Return, word for word, only the lines of the data below that lie between the line with "### Performance Benchmarks" and the line with "- **60% lower** memory usage", those two lines included.

[[ Given records, beginning ]]

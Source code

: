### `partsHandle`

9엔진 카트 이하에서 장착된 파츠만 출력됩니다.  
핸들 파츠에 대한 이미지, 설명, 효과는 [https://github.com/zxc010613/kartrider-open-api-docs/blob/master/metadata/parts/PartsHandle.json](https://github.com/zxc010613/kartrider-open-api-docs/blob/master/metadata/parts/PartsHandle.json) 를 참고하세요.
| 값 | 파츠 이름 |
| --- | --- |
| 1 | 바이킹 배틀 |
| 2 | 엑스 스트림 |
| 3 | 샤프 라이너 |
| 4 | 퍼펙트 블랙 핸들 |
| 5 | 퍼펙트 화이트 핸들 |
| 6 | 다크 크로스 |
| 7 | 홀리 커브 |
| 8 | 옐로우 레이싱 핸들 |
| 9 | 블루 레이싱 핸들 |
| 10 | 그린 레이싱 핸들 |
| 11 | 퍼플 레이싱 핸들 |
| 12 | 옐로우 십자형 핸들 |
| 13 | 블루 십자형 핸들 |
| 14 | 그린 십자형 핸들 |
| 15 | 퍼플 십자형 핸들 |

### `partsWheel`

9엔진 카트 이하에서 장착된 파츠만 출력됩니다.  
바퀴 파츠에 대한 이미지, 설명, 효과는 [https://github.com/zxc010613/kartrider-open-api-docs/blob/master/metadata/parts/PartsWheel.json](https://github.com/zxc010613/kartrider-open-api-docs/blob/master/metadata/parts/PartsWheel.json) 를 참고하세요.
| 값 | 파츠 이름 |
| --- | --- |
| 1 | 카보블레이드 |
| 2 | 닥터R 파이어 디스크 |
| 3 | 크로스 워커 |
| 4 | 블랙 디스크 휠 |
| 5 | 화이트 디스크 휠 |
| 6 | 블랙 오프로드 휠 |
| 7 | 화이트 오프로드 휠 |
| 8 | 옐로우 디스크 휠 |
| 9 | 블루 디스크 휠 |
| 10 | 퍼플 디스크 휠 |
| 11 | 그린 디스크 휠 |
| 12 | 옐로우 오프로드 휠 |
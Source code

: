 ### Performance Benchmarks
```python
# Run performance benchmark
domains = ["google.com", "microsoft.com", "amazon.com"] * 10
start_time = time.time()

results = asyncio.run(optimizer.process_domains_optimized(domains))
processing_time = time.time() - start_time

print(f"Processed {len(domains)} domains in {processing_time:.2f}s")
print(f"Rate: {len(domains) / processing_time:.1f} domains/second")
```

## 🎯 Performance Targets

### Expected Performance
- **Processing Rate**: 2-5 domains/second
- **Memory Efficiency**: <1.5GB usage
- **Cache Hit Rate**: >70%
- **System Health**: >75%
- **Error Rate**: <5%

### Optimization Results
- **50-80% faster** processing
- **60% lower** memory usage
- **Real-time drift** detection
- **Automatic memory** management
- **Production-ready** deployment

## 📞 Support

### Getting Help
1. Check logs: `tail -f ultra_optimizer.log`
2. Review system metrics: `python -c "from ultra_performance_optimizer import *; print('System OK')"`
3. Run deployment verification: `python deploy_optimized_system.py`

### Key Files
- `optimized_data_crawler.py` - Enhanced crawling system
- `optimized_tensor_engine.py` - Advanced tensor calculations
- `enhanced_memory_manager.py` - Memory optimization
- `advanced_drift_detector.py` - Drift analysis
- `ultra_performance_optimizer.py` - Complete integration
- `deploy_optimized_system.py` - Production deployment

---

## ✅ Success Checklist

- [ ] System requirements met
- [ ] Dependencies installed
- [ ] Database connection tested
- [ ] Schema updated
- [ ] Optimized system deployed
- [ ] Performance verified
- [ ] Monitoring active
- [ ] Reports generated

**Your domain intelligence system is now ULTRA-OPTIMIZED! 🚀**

[[ Given records, end ]]

Answer to the problem:
: ### Performance Benchmarks
```python
# Run performance benchmark
domains = ["google.com", "microsoft.com", "amazon.com"] * 10
start_time = time.time()

results = asyncio.run(optimizer.process_domains_optimized(domains))
processing_time = time.time() - start_time

print(f"Processed {len(domains)} domains in {processing_time:.2f}s")
print(f"Rate: {len(domains) / processing_time:.1f} domains/second")
```

## 🎯 Performance Targets

### Expected Performance
- **Processing Rate**: 2-5 domains/second
- **Memory Efficiency**: <1.5GB usage
- **Cache Hit Rate**: >70%
- **System Health**: >75%
- **Error Rate**: <5%

### Optimization Results
- **50-80% faster** processing
- **60% lower** memory usage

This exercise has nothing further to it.